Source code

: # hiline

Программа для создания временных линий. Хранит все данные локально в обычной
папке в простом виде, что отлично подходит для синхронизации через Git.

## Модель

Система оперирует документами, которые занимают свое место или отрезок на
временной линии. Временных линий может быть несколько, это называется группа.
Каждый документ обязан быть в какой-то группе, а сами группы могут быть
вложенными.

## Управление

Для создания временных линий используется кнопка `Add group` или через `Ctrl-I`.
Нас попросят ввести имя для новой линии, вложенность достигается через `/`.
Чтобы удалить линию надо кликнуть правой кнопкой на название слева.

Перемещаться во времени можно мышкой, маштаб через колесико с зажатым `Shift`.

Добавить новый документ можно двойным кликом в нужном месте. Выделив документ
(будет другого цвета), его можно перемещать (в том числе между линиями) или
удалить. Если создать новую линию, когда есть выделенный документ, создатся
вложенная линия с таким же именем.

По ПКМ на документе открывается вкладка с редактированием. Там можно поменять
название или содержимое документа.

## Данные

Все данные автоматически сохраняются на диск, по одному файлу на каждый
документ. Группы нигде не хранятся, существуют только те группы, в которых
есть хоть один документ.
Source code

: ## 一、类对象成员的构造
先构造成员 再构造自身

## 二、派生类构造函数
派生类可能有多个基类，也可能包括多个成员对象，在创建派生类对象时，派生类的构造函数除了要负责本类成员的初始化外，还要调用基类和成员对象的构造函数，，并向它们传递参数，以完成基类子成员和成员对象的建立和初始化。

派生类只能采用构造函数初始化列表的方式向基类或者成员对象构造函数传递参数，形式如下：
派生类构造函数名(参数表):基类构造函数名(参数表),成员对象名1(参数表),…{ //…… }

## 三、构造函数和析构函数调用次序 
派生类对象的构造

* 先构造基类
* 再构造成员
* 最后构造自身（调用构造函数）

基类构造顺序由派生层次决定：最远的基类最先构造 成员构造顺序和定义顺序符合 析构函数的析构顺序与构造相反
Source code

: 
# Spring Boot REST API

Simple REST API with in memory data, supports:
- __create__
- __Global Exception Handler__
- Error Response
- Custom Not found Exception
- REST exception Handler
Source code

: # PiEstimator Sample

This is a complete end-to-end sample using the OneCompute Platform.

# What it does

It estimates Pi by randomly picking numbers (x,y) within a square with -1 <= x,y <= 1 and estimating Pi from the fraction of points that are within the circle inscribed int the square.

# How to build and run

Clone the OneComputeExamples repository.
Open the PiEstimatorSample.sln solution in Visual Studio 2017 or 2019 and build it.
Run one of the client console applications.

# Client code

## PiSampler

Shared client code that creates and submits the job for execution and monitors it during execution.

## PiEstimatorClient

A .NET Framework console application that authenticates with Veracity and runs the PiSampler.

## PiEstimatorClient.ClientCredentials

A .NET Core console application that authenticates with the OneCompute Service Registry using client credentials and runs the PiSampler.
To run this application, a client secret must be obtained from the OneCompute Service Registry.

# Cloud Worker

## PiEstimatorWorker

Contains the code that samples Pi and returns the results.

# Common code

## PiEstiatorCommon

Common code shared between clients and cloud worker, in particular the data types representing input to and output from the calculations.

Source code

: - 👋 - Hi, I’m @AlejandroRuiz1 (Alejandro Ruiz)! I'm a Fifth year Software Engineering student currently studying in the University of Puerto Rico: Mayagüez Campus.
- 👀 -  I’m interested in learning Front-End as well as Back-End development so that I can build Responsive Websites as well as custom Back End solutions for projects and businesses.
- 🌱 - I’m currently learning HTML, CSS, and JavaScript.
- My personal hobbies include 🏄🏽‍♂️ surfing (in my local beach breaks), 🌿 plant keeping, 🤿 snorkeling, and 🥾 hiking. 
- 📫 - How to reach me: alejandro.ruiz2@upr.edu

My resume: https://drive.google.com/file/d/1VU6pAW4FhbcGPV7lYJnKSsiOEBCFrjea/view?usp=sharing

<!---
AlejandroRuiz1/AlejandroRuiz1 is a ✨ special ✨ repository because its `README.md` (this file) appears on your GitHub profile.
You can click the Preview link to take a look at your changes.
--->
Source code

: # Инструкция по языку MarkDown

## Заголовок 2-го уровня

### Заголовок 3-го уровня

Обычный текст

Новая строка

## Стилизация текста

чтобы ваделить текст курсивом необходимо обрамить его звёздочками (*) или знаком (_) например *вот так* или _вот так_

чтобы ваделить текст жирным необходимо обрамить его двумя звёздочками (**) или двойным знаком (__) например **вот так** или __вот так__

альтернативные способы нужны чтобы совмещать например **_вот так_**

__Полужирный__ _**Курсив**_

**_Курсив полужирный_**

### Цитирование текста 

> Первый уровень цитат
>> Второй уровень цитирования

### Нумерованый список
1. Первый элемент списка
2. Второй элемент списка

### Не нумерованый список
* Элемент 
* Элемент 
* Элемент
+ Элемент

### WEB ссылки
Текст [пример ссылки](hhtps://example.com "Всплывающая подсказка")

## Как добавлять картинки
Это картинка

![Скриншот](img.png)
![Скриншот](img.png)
-=-=-=-=-
## [TO DO]
Please transcribe word for word the lines from the line with "Первый уровень цитат" to the end of the material, both ends included.

## [RESPONSE]
> Первый уровень цитат
>> Второй уровень цитирования

### Нумерованый список
1. Первый элемент списка
2. Второй элемент списка

### Не нумерованый список
* Элемент 
* Элемент 
* Элемент
+ Элемент

### WEB ссылки
Текст [пример ссылки](hhtps://example.com "Всплывающая подсказка")

## Как добавлять картинки
Это картинка

![Скриншот](img.png)
![Скриншот](img.png)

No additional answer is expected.